[SOURCE MATERIAL]
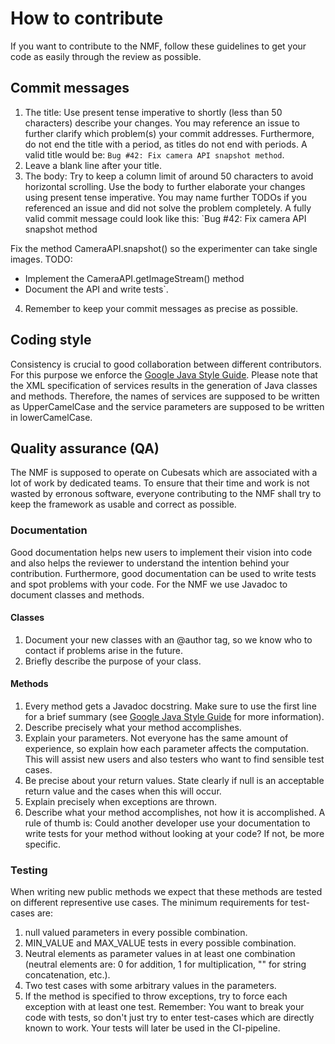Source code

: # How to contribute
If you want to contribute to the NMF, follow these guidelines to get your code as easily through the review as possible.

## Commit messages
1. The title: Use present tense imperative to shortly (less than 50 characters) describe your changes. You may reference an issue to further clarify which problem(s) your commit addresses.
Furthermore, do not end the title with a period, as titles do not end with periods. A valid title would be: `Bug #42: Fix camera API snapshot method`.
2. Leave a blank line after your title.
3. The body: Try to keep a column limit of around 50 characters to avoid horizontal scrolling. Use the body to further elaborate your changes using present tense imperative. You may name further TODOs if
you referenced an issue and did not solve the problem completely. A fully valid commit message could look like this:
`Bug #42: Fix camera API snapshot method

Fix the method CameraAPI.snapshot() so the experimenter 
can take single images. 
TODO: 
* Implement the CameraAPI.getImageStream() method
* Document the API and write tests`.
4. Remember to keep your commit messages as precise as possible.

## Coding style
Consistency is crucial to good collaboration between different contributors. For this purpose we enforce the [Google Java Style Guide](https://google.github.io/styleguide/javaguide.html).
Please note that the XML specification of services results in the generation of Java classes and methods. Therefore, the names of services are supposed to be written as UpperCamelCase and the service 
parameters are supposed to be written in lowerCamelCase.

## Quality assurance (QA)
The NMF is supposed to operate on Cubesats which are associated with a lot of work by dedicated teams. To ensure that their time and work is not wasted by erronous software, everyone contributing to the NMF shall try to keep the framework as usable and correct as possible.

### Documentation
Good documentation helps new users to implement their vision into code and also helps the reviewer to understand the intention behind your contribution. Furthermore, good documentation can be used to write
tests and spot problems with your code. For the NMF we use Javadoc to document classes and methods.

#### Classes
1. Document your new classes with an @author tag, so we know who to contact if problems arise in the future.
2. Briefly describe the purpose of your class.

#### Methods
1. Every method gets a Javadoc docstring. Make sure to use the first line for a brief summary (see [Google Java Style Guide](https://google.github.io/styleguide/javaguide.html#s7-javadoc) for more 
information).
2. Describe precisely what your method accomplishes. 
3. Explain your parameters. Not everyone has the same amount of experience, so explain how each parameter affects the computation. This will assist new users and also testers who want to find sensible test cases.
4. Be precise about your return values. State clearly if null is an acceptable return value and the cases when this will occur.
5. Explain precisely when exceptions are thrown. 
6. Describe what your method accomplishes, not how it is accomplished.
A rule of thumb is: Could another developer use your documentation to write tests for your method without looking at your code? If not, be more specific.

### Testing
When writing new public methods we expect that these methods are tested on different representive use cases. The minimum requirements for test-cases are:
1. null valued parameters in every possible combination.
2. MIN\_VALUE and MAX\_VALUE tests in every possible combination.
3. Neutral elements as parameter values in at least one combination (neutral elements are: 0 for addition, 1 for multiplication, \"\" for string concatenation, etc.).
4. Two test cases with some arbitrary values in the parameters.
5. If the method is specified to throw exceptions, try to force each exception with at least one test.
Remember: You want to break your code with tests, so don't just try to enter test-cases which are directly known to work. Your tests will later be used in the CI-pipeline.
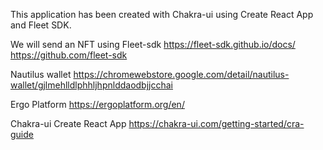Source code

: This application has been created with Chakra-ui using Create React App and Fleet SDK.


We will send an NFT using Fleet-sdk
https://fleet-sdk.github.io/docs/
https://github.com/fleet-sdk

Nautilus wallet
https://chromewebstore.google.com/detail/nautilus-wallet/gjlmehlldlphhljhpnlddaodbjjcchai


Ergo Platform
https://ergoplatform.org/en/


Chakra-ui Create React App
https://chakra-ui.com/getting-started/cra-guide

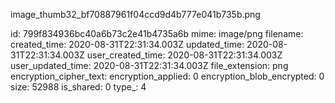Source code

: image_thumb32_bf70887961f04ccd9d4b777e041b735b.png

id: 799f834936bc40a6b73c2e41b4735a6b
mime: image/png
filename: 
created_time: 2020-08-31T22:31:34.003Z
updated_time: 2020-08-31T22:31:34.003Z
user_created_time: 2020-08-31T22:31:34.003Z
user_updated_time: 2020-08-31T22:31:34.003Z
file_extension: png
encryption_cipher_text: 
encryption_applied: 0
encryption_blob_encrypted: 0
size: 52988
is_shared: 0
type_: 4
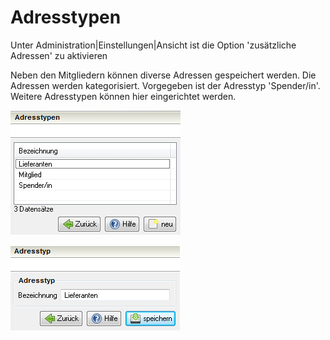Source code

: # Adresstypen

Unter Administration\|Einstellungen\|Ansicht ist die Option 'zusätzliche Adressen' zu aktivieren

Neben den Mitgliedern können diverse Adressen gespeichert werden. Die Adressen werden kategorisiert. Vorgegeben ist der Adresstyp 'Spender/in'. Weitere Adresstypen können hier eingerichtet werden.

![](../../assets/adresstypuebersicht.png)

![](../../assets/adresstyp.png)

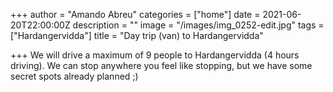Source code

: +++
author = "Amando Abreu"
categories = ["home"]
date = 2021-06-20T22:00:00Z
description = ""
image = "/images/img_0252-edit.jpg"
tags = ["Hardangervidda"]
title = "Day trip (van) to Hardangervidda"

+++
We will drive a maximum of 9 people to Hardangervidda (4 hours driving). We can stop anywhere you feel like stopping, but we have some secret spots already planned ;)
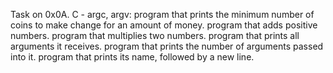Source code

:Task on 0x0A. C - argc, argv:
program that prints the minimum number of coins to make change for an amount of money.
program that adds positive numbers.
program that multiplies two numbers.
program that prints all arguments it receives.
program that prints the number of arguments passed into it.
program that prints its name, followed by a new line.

[WHAT TO WORK ON]
Verbatim output of every entry above is required, though pictures are to be left out.

[SOLUTION]
Source code

: # How to contribute
If you want to contribute to the NMF, follow these guidelines to get your code as easily through the review as possible.

## Commit messages
1. The title: Use present tense imperative to shortly (less than 50 characters) describe your changes. You may reference an issue to further clarify which problem(s) your commit addresses.
Furthermore, do not end the title with a period, as titles do not end with periods. A valid title would be: `Bug #42: Fix camera API snapshot method`.
2. Leave a blank line after your title.
3. The body: Try to keep a column limit of around 50 characters to avoid horizontal scrolling. Use the body to further elaborate your changes using present tense imperative. You may name further TODOs if
you referenced an issue and did not solve the problem completely. A fully valid commit message could look like this:
`Bug #42: Fix camera API snapshot method

Fix the method CameraAPI.snapshot() so the experimenter 
can take single images. 
TODO: 
* Implement the CameraAPI.getImageStream() method
* Document the API and write tests`.
4. Remember to keep your commit messages as precise as possible.

## Coding style
Consistency is crucial to good collaboration between different contributors. For this purpose we enforce the [Google Java Style Guide](https://google.github.io/styleguide/javaguide.html).
Please note that the XML specification of services results in the generation of Java classes and methods. Therefore, the names of services are supposed to be written as UpperCamelCase and the service 
parameters are supposed to be written in lowerCamelCase.

## Quality assurance (QA)
The NMF is supposed to operate on Cubesats which are associated with a lot of work by dedicated teams. To ensure that their time and work is not wasted by erronous software, everyone contributing to the NMF shall try to keep the framework as usable and correct as possible.

### Documentation
Good documentation helps new users to implement their vision into code and also helps the reviewer to understand the intention behind your contribution. Furthermore, good documentation can be used to write
tests and spot problems with your code. For the NMF we use Javadoc to document classes and methods.

#### Classes
1. Document your new classes with an @author tag, so we know who to contact if problems arise in the future.
2. Briefly describe the purpose of your class.

#### Methods
1. Every method gets a Javadoc docstring. Make sure to use the first line for a brief summary (see [Google Java Style Guide](https://google.github.io/styleguide/javaguide.html#s7-javadoc) for more 
information).
2. Describe precisely what your method accomplishes. 
3. Explain your parameters. Not everyone has the same amount of experience, so explain how each parameter affects the computation. This will assist new users and also testers who want to find sensible test cases.
4. Be precise about your return values. State clearly if null is an acceptable return value and the cases when this will occur.
5. Explain precisely when exceptions are thrown. 
6. Describe what your method accomplishes, not how it is accomplished.
A rule of thumb is: Could another developer use your documentation to write tests for your method without looking at your code? If not, be more specific.

### Testing
When writing new public methods we expect that these methods are tested on different representive use cases. The minimum requirements for test-cases are:
1. null valued parameters in every possible combination.
2. MIN\_VALUE and MAX\_VALUE tests in every possible combination.
3. Neutral elements as parameter values in at least one combination (neutral elements are: 0 for addition, 1 for multiplication, \"\" for string concatenation, etc.).
4. Two test cases with some arbitrary values in the parameters.
5. If the method is specified to throw exceptions, try to force each exception with at least one test.
Remember: You want to break your code with tests, so don't just try to enter test-cases which are directly known to work. Your tests will later be used in the CI-pipeline.
Source code

: This application has been created with Chakra-ui using Create React App and Fleet SDK.


We will send an NFT using Fleet-sdk
https://fleet-sdk.github.io/docs/
https://github.com/fleet-sdk

Nautilus wallet
https://chromewebstore.google.com/detail/nautilus-wallet/gjlmehlldlphhljhpnlddaodbjjcchai


Ergo Platform
https://ergoplatform.org/en/


Chakra-ui Create React App
https://chakra-ui.com/getting-started/cra-guide

Source code

: image_thumb32_bf70887961f04ccd9d4b777e041b735b.png

id: 799f834936bc40a6b73c2e41b4735a6b
mime: image/png
filename: 
created_time: 2020-08-31T22:31:34.003Z
updated_time: 2020-08-31T22:31:34.003Z
user_created_time: 2020-08-31T22:31:34.003Z
user_updated_time: 2020-08-31T22:31:34.003Z
file_extension: png
encryption_cipher_text: 
encryption_applied: 0
encryption_blob_encrypted: 0
size: 52988
is_shared: 0
type_: 4
Source code

: # Adresstypen

Unter Administration\|Einstellungen\|Ansicht ist die Option 'zusätzliche Adressen' zu aktivieren

Neben den Mitgliedern können diverse Adressen gespeichert werden. Die Adressen werden kategorisiert. Vorgegeben ist der Adresstyp 'Spender/in'. Weitere Adresstypen können hier eingerichtet werden.

![](../../assets/adresstypuebersicht.png)

![](../../assets/adresstyp.png)

Source code

: +++
author = "Amando Abreu"
categories = ["home"]
date = 2021-06-20T22:00:00Z
description = ""
image = "/images/img_0252-edit.jpg"
tags = ["Hardangervidda"]
title = "Day trip (van) to Hardangervidda"

+++
We will drive a maximum of 9 people to Hardangervidda (4 hours driving). We can stop anywhere you feel like stopping, but we have some secret spots already planned ;)
Source code

:Task on 0x0A. C - argc, argv:
program that prints the minimum number of coins to make change for an amount of money.
program that adds positive numbers.
program that multiplies two numbers.
program that prints all arguments it receives.
program that prints the number of arguments passed into it.
program that prints its name, followed by a new line.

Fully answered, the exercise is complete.